50.3 Prometheus Configuration

# prometheus.yml
global:
  scrape_interval: 15s
  evaluation_interval: 15s

rule_files:
  - "hermes_alerts.yml"
  - "hermes_recording_rules.yml"

scrape_configs:
  - job_name: 'hermes-agent'
    scrape_interval: 10s
    static_configs:
      - targets: ['10.0.1.10:8000', '10.0.1.11:8000', '10.0.1.12:8000']
        labels:
          service: 'hermes-agent'
          environment: 'production'

  - job_name: 'redis'
    static_configs:
      - targets: ['redis:9121']

  - job_name: 'node'
    static_configs:
      - targets: ['10.0.1.10:9100', '10.0.1.11:9100', '10.0.1.12:9100']

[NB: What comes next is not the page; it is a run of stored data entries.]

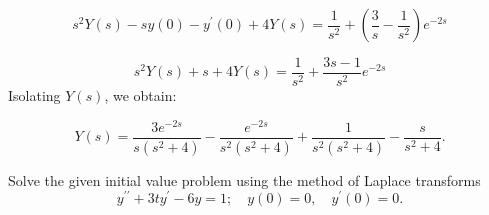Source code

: \documentclass[11pt]{article}
\begin{document}
\begin{solution}
\begin{equation*}
s^2 Y(s) - s y(0)-y^{\prime}(0) +4 Y(s) = \frac{1}{s^{2}}+ \left( \frac{3}{s}-\frac{1}{s^{2}} \right)e^{-2s}
\end{equation*}


\begin{equation*}
s^2 Y(s) + s +4 Y(s) =\frac{1}{s^{2}}+ \frac{3s-1}{s^{2}} e^{-2s}
\end{equation*}
Isolating $Y(s)$, we obtain:

\begin{equation*}
\boxed{Y(s) = \dfrac{3e^{-2s}}{s(s^2+4)} -\dfrac{e^{-2s}}{s^2(s^2+4)} + \dfrac{1}{s^2(s^2+4)} -\dfrac{s}{s^2+4}}.
\end{equation*}
\end{solution}


\begin{problem}
Solve the given initial value problem using the method of Laplace transforms
\begin{equation*}
y^{\prime \prime} + 3 t y^{\prime} - 6y = 1 ; \quad y(0)=0, \quad y^{\prime}(0) = 0.
\end{equation*}
\end{problem}
\end{document}
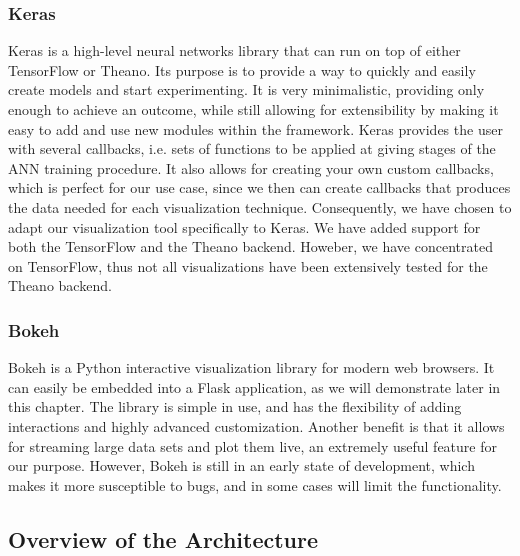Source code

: \subsubsection{Keras}

Keras is a high-level neural networks library that can run on top of either TensorFlow or Theano. Its purpose is to provide a way to quickly and easily create models and start experimenting. It is very minimalistic, providing only enough to achieve an outcome, while still allowing for extensibility by making it easy to add and use new modules within the framework. Keras provides the user with several callbacks, i.e. sets of functions to be applied at giving stages of the ANN training procedure. It also allows for creating your own custom callbacks, which is perfect for our use case, since we then can create callbacks that produces the data needed for each visualization technique. Consequently, we have chosen to adapt our visualization tool specifically to Keras. We have added support for both the TensorFlow and the Theano backend. Howeber, we have concentrated on TensorFlow, thus not all visualizations have been extensively tested for the Theano backend.

\subsubsection{Bokeh}

Bokeh is a Python interactive visualization library for modern web browsers. It can easily be embedded into a Flask application, as we will demonstrate later in this chapter. The library is simple in use, and has the flexibility of adding interactions and highly advanced customization. Another benefit is that it allows for streaming large data sets and plot them live, an extremely useful feature for our purpose. However, Bokeh is still in an early state of development, which makes it more susceptible to bugs, and in some cases will limit the functionality.


\subsection{Overview of the Architecture}

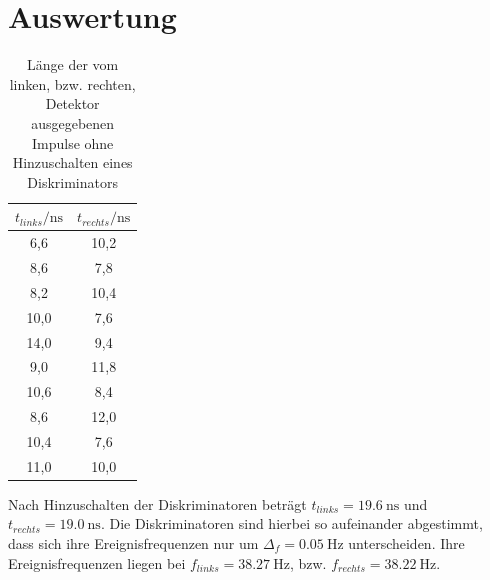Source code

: \section{Auswertung}
\label{sec:Auswertung}

\begin{table}
  \caption{Länge der vom linken, bzw. rechten, Detektor ausgegebenen Impulse ohne Hinzuschalten eines Diskriminators}
  \label{tab:oD}
  \centering
  \begin{tabular}{|S|S|}
    \toprule
    $t_{links}/\si{\nano \second}$ & $t_{rechts}/\si{\nano \second}$\\
    ,6 & 10,2 \\
    8,6 & 7,8 \\
    8,2 & 10,4 \\
    10,0 & 7,6 \\
    14,0 & 9,4 \\
    9,0 & 11,8 \\
    10,6 & 8,4 \\
    8,6 & 12,0 \\
    10,4 & 7,6 \\
    11,0 & 10,0 \\
    \toprule
  \end{tabular}
\end{table}

Nach Hinzuschalten der Diskriminatoren beträgt $t_{links}= \SI{19,6}{\nano\second}$ und $t_{rechts} = \SI{19,0}{\nano \second}$. Die Diskriminatoren sind hierbei so aufeinander abgestimmt, dass sich ihre Ereignisfrequenzen nur um $\Delta_f = \SI{0,05}{\hertz}$ unterscheiden. Ihre Ereignisfrequenzen liegen bei $f_{links} = \SI{38.27}{\hertz}$, bzw. $f_{rechts}= \SI{38,22}{\hertz}$.

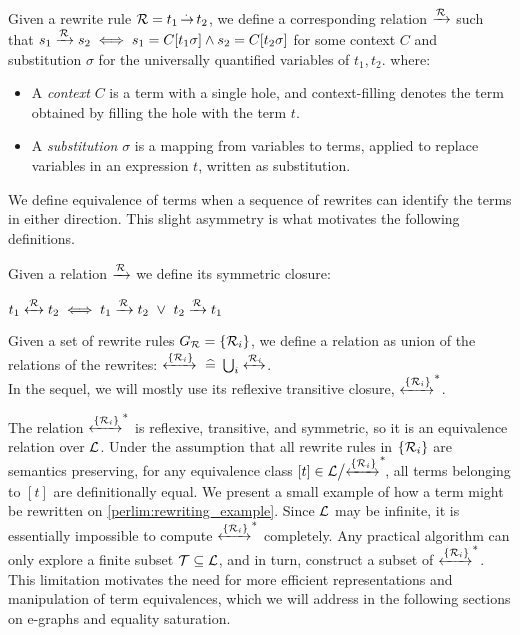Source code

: \begin{definition}\label{screening:rw-equiv}
Given a rewrite rule $\mathcal{R} = t_1 \operatorname{\overset{.\,}{\rightarrow}} t_2$, we define a corresponding relation
$\xrightarrow[]{\mathcal{R}}$ such that $s_1 \xrightarrow[]{\mathcal{R}} s_2 \iff s_1=C[t_1\sigma] \land s_2=C[t_2\sigma]$
for some context $C$ and substitution $\sigma$ for the universally quantified variables of $t_1, t_2$.
where:
\begin{itemize}
    \item A \emph{context} $C$ is a term with a single hole, and \gls{context-filling} denotes the term obtained by filling the hole with the term $t$.
    \item A \emph{substitution} $\sigma$ is a mapping from variables to terms, applied to replace variables in an expression $t$, written as \gls{substitution}.
\end{itemize}
\end{definition}

We define equivalence of terms when a sequence of rewrites can identify the terms in either direction.
This slight asymmetry is what motivates the following definitions.

\begin{definition}\label{screening:symmetric}
Given a relation $\xrightarrow[]{\mathcal{R}}$ we define its symmetric closure:

\centering
$t_1 \xleftrightarrow[]{\mathcal{R}\,} t_2 \iff t_1 \xrightarrow[]{\mathcal{R}} t_2 ~\lor~ t_2 \xrightarrow[]{\mathcal{R}} t_1$
\end{definition}

\begin{definition}\label{screening:rw-set-equiv}
Given a set of rewrite rules $G_{\mathcal{R}}=\{\mathcal{R}_i\}$, we define a relation as union of the relations of the rewrites: $\xleftrightarrow[]{\{\mathcal{R}_i\}} \operatorname{~\widehat{=}~} \bigcup_{i}\xleftrightarrow[]{\mathcal{R}_i}$.\\
In the sequel, we will mostly use its reflexive transitive closure, $\xleftrightarrow[]{\{\mathcal{R}_i\}}^*$.
\end{definition}

The relation $\xleftrightarrow[]{\{\mathcal{R}_i\}}^*$ is reflexive, transitive, and symmetric,
so it is an equivalence relation over $\mathcal{L}$.
Under the assumption that all rewrite rules in $\{\mathcal{R}_i\}$ are semantics preserving, for any equivalence class $[t] \in \mathcal{L} \big/ {\xleftrightarrow[]{\{\mathcal{R}_i\}}^*}\!$, all terms belonging to $[t]$ are definitionally equal.
We present a small example of how a term might be rewritten on \autoref{perlim:rewriting_example}.
Since $\mathcal{L}$ may be infinite, it is essentially impossible to compute $\xleftrightarrow[]{\{\mathcal{R}_i\}}^*$ completely. 
Any practical algorithm can only explore a finite subset $\mathcal{T} \subseteq \mathcal{L}$, and in turn, construct a subset of $\xleftrightarrow[]{\{\mathcal{R}_i\}}^*$. 
This limitation motivates the need for more efficient representations and manipulation of term equivalences, which we will address in the following sections on e-graphs and equality saturation.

Recording Rules (Reduce Query Load)

# hermes_recording_rules.yml
groups:
  - name: hermes_recording_rules
    interval: 30s
    rules:
      - record: hermes:tool_success_rate:5m
        expr: |
          sum(rate(hermes_tool_call_total{status="success"}[5m])) by (tool_name)
          / sum(rate(hermes_tool_call_total[5m])) by (tool_name)
      
      - record: hermes:request_duration_p95:5m
        expr: |
          histogram_quantile(0.95,
            sum(rate(hermes_request_duration_seconds_bucket[5m])) by (le, endpoint)
          )
      
      - record: hermes:cost_per_hour_usd
        expr: sum(rate(hermes_cost_usd_total[1h])) by (model) * 3600

50.4 Alert Rules

# hermes_alerts.yml
groups:
  - name: hermes_performance
    rules:
      - alert: HermesHighLatency
        expr: |
          histogram_quantile(0.95,
            sum(rate(hermes_request_duration_seconds_bucket[5m])) by (le)
          ) > 30
        for: 5m
        labels:
          severity: warning
        annotations:
          summary: "Hermes Agent P95 latency exceeds 30s"
          description: "P95 latency: {{ $value | humanizeDuration }}"
      
      - alert: HermesCriticalLatency
        expr: |
          histogram_quantile(0.99,
            sum(rate(hermes_request_duration_seconds_bucket[5m])) by (le)
          ) > 120
        for: 2m
        labels:
          severity: critical
        annotations:
          summary: "Hermes Agent P99 latency critically high"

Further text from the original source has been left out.